NERC is now enacting a new franchising regulation that will allow third-party investors to distribute power within a franchise area earlier ceded to a DisCo but the investors would need to do this in concert with the DisCos.

Unlike the Nigerian plan, where the utilities created out of the holding company of NEPA were privatised with the exception of the Transmission Company of Nigeria (TCN), the South African government will keep Eskom’s three new units within a state-owned Eskom holding company to reassure a people distrustful of privatisation.

However, in Nigeria where the power sector was supposedly privatised, operators say the regulator is not independent. Electricity pricing in Nigeria does not guarantee commercial returns but the regulator, until recently, has embargoed raising tariff since 2015 even after all the assumptions that went into fixing tariffs – including gas price, inflation rate and foreign exchange – have changed.

South Africa’s Eskom reform plan did not contain detailed information on how the company will repay its crippling 440 billion rand ($30 billion) debt burden. In Nigeria’s case, the government simply warehoused NEPA’s debt, removing all encumbrances to investors in acquiring the assets.

These operators have failed to make the needed investments to improve the distribution network. Rather, they are piling on new debt.

A BusinessDay analysis of the 2017 financial statements of 10 DisCos in June showed combined accumulated losses or retained earnings of N713.63 billion, from N288.85 billion as of December 2016. In accounting, a firm with negative retained earnings has recorded more losses than it has made a profit since its existence.

A BusinessDay investigation also showed that the Federal Government has approved N1.623 trillion on various intervention funding since it privatised the power sector in 2013, which is over three times what it earned selling them to investors.

Chinwendu Enechi, senior manager, oil, gas, and power at Andersen Tax, told BusinessDay that giving out these bailouts without evaluating their impact is like pouring water into a bottomless pit. It also raises the question: why bother with privatisation at all?
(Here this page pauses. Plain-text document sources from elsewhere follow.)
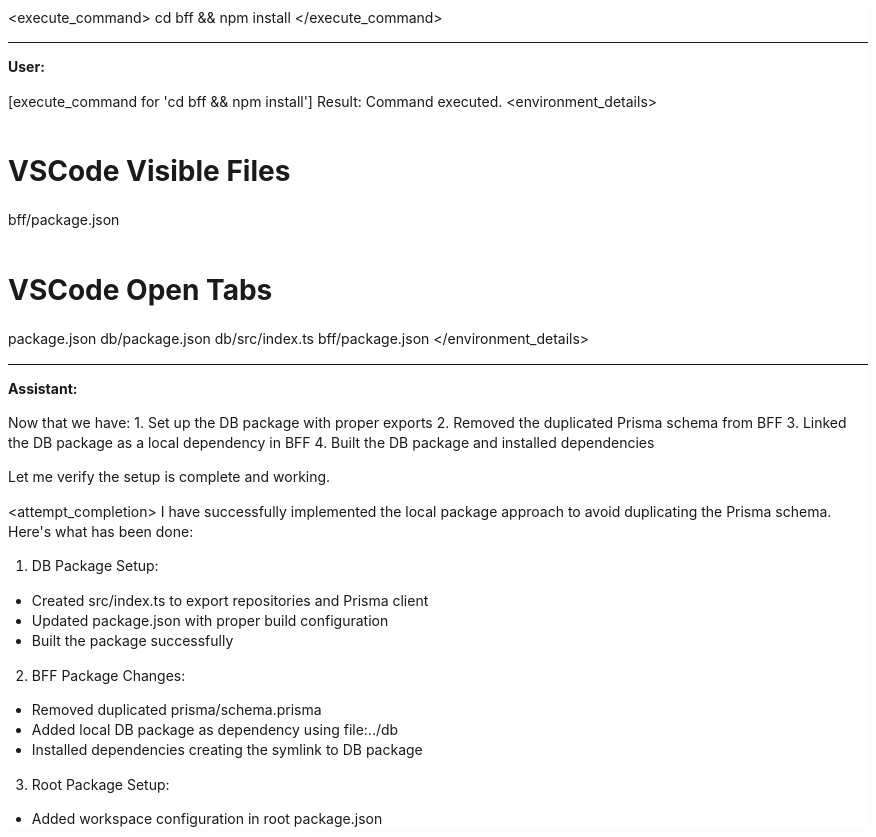 <execute_command>
<command>cd bff && npm install</command>
</execute_command>

---

**User:**

[execute_command for 'cd bff && npm install'] Result:
Command executed.
<environment_details>
# VSCode Visible Files
bff/package.json

# VSCode Open Tabs
package.json
db/package.json
db/src/index.ts
bff/package.json
</environment_details>

---

**Assistant:**

<thinking>
Now that we have:
1. Set up the DB package with proper exports
2. Removed the duplicated Prisma schema from BFF
3. Linked the DB package as a local dependency in BFF
4. Built the DB package and installed dependencies

Let me verify the setup is complete and working.
</thinking>

<attempt_completion>
<result>
I have successfully implemented the local package approach to avoid duplicating the Prisma schema. Here's what has been done:

1. DB Package Setup:
- Created src/index.ts to export repositories and Prisma client
- Updated package.json with proper build configuration
- Built the package successfully

2. BFF Package Changes:
- Removed duplicated prisma/schema.prisma
- Added local DB package as dependency using file:../db
- Installed dependencies creating the symlink to DB package

3. Root Package Setup:
- Added workspace configuration in root package.json
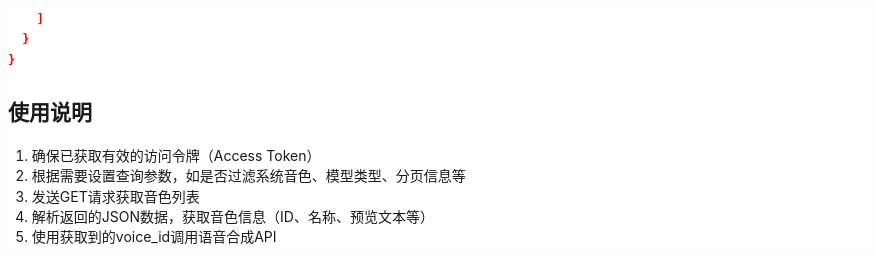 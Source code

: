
 ```json
    ]
  }
}
```

## 使用说明

1. 确保已获取有效的访问令牌（Access Token）
2. 根据需要设置查询参数，如是否过滤系统音色、模型类型、分页信息等
3. 发送GET请求获取音色列表
4. 解析返回的JSON数据，获取音色信息（ID、名称、预览文本等）
5. 使用获取到的voice_id调用语音合成API  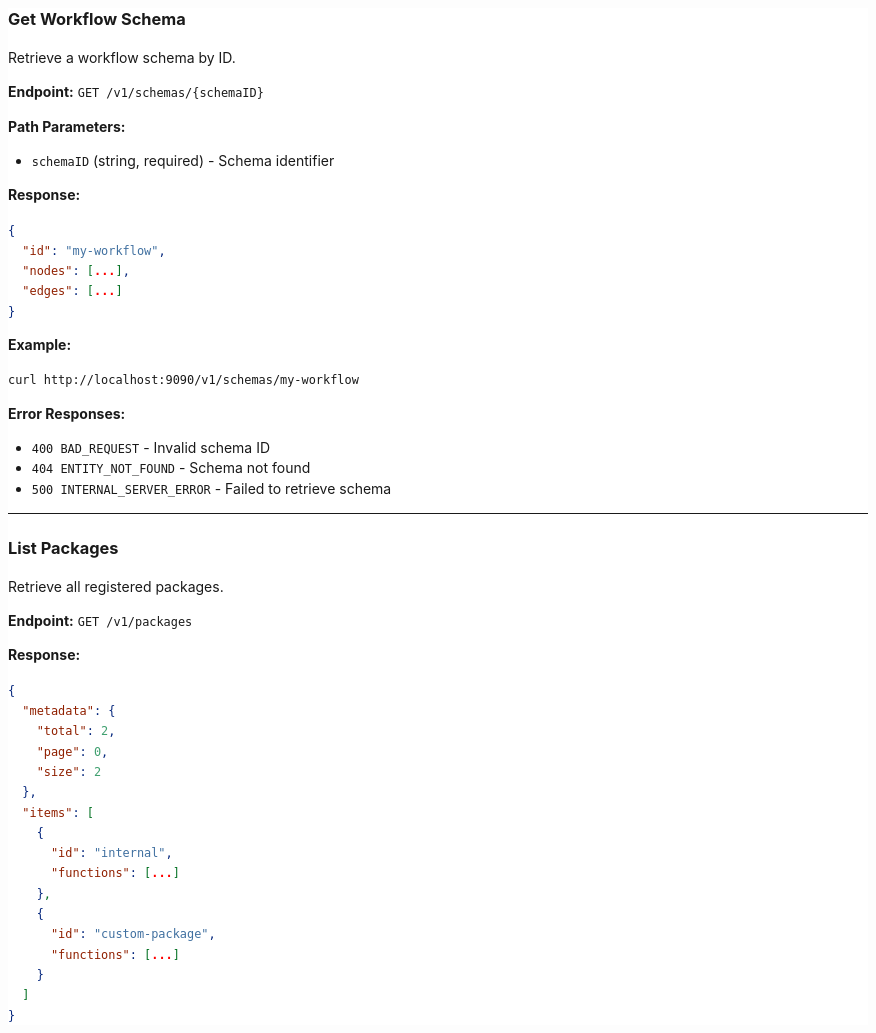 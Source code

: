 
### Get Workflow Schema

Retrieve a workflow schema by ID.

**Endpoint:** `GET /v1/schemas/{schemaID}`

**Path Parameters:**

- `schemaID` (string, required) - Schema identifier

**Response:**

```json
{
  "id": "my-workflow",
  "nodes": [...],
  "edges": [...]
}
```

**Example:**

```bash
curl http://localhost:9090/v1/schemas/my-workflow
```

**Error Responses:**

- `400 BAD_REQUEST` - Invalid schema ID
- `404 ENTITY_NOT_FOUND` - Schema not found
- `500 INTERNAL_SERVER_ERROR` - Failed to retrieve schema

---

### List Packages

Retrieve all registered packages.

**Endpoint:** `GET /v1/packages`

**Response:**

```json
{
  "metadata": {
    "total": 2,
    "page": 0,
    "size": 2
  },
  "items": [
    {
      "id": "internal",
      "functions": [...]
    },
    {
      "id": "custom-package",
      "functions": [...]
    }
  ]
}
```
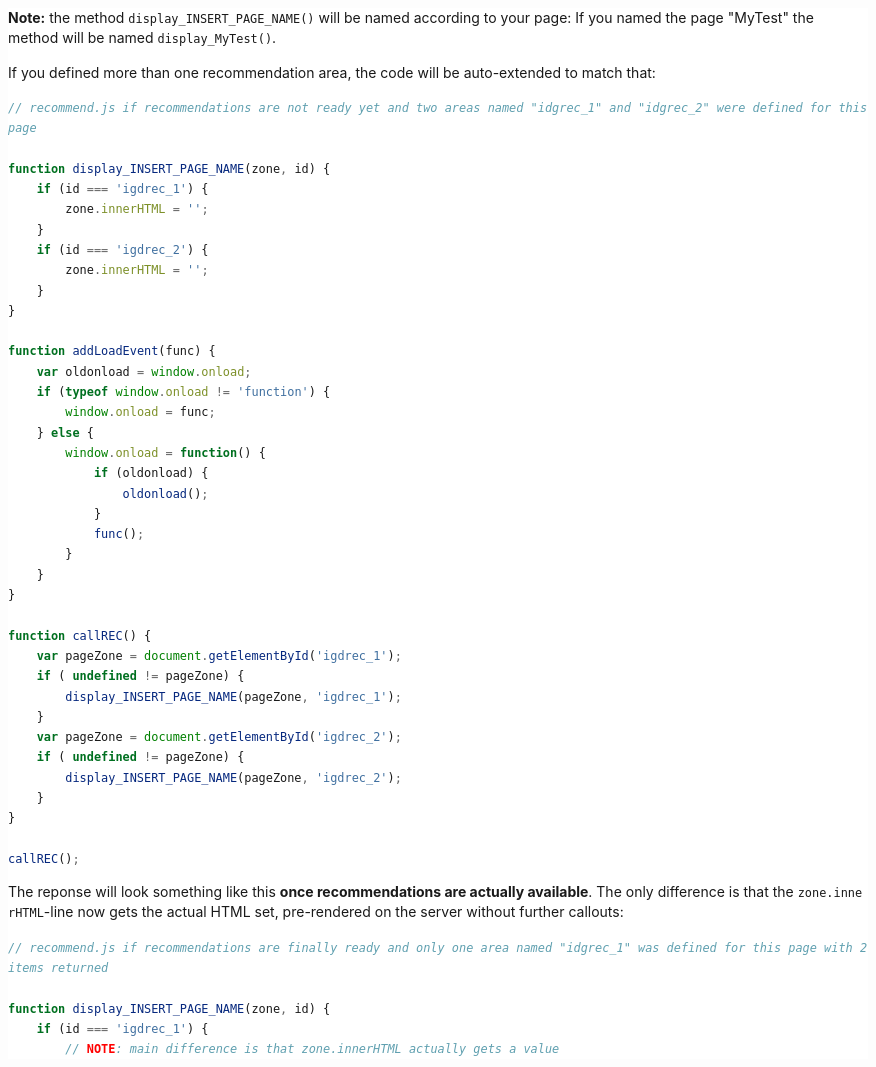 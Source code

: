 **Note:** the method `display_INSERT_PAGE_NAME()` will be named according to your page: If you named the page "MyTest" the method will be named `display_MyTest()`.

If you defined more than one recommendation area, the code will be auto-extended to match that:

```javascript
// recommend.js if recommendations are not ready yet and two areas named "idgrec_1" and "idgrec_2" were defined for this page

function display_INSERT_PAGE_NAME(zone, id) {
    if (id === 'igdrec_1') {
        zone.innerHTML = '';
    }
    if (id === 'igdrec_2') {
        zone.innerHTML = '';
    }
}

function addLoadEvent(func) {
    var oldonload = window.onload;
    if (typeof window.onload != 'function') {
        window.onload = func;
    } else {
        window.onload = function() {
            if (oldonload) {
                oldonload();
            }
            func();
        }
    }
}

function callREC() {
    var pageZone = document.getElementById('igdrec_1');
    if ( undefined != pageZone) {
        display_INSERT_PAGE_NAME(pageZone, 'igdrec_1');
    }
    var pageZone = document.getElementById('igdrec_2');
    if ( undefined != pageZone) {
        display_INSERT_PAGE_NAME(pageZone, 'igdrec_2');
    }
}

callREC();
```

The reponse will look something like this **once recommendations are actually available**. The only difference is that the `zone.innerHTML`-line now gets the actual HTML set, pre-rendered on the server without further callouts:

```javascript
// recommend.js if recommendations are finally ready and only one area named "idgrec_1" was defined for this page with 2 items returned

function display_INSERT_PAGE_NAME(zone, id) {
    if (id === 'igdrec_1') {
        // NOTE: main difference is that zone.innerHTML actually gets a value
```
Under the Eskom plan, one or more Eskom generation units will be created to compete with IPPs and the distribution model is structured so that power can be purchased from small-scale producers.

In Nigeria’s power reforms, the Nigerian Bulk Electricity Trader (NBET) buys electricity from the generating companies (GenCos) through Power Purchase Agreements (PPAs) and sells to the DisCos through Vesting Contracts. But the DisCos have been remiss at settling market invoices. The regulator says they barely pay back half of the market invoices they receive for energy supplied.

While the regulation does not prevent them sourcing power through alternative sources, some DisCos have been unwilling to explore other means, including embedded generation, to increase their electricity allocation. GenCos accuse them of load rejection. Nigeria’s Electricity Reform Act lacks an instrument to compel them to compete as the Eskom plan does.

Eskom generates more than 90 percent of South Africa’s power with a total nominal capacity of around 44,000 megawatts (MW) with 36,500 MW of that coming from 15 coal-fired plants. In the new plan, 11,000 MW of power from coal will be decommissioned; around 2,500 MW of hydro generation will be added, including 6,000 MW from solar PV, 14,400 MW from wind, and 3,000 MW from gas and diesel plants.

The Nigerian government says it wants to generate 30 percent of its power from renewables by 2030. Currently, gas accounts for 75 percent of power generation, the rest is from hydro. Solar power generation is still insignificant and even though it is attracting the most investments, the Nigerian government has introduced policies, including a bruising 10 percent duty on solar panels, to further cripple the industry.